Crystal Kolt, Cultural Coordinator of the Flin Flon Arts Council, Coordinator of Culture Days Flin Flon, and Director of the Flin Flon Community Choir, was interested in where Culture Days events take place, and how venues affect attendance.
Located in Northern Manitoba, not far from the Saskatchewan border, Flin Flon is a town uniquely affected by its geography. It’s not just that this community of 5,000 people is 750 kilometres from Winnipeg, the closest big city, or that the weather is already turning cold enough to limit outdoor activities by the end of September. The terrain itself - rocky and steep - imposes limitation. But Crystal Kolt, a dynamic and energetic leader in the arts community, isn’t much interested in limitations.
“Being in a remote community, it’s not like I can go to the next suburb and find a venue,” Kolt explains. “Because we’re a rocky place, we have only two flat areas that we can use as outdoor venues. Once, we had a circus come through, and we realized they had beams and pegs that had to be put deep down into the ground to support a large tent. We would have needed a diamond drill for that! But it turns out that back in the day, someone had blasted a basement, and it had filled up with earth. We talked to some of the older people in town, who remembered this. So we put the tent there.”
This combination of ingenuity, will and community knowledge is at the heart of Flin Flon’s success with Culture Days and the arts in general. It has a been a Top Ten community based on the number of registered events since Culture Days launched in 2010. It’s a town that punches well beyond its weight. “I like to say we're a high-functioning community,” Kolt laughs.
Creating hubs has been essential for the growth of Culture Days in Flin Flon, where activities have expanded exponentially each year. Venues, however, are extremely limited. “It’s made us be really creative in clustering our events,” Kolt says. “I think there are things to learn from us, even in communities where there are venues, because there are always limits – limits to funding, limits to budgets.”

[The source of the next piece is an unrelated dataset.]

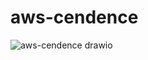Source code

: # aws-cendence

![aws-cendence drawio](https://github.com/user-attachments/assets/254d5404-51c3-4dfe-a05b-215070d7c842)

But Kolt refuses to see the venue crunch as a reason to stop growing. She is always encouraging new organizers to join the movement. “Two years ago, I might have called it a venue crunch, but now I really see it as a venue opportunity. We really - so far - have been able to solve it. We find a nook and cranny for everything.” Part of that solution is strong partnerships and relationships with key venues like the Library and the Community Hall, where the council chambers has played host to jugglers (“It has the high ceilings!”) and duct tape art was made in the judge’s chambers. But residents who volunteer their homes and even a spare garage to the cause are also essential.
Kolt's advice to other communities to is think way outside the box. “Ask yourself, what is a venue? It could be a farmer’s field, a forest, the cabin of a boat. A venue is not necessarily four walls and a roof.”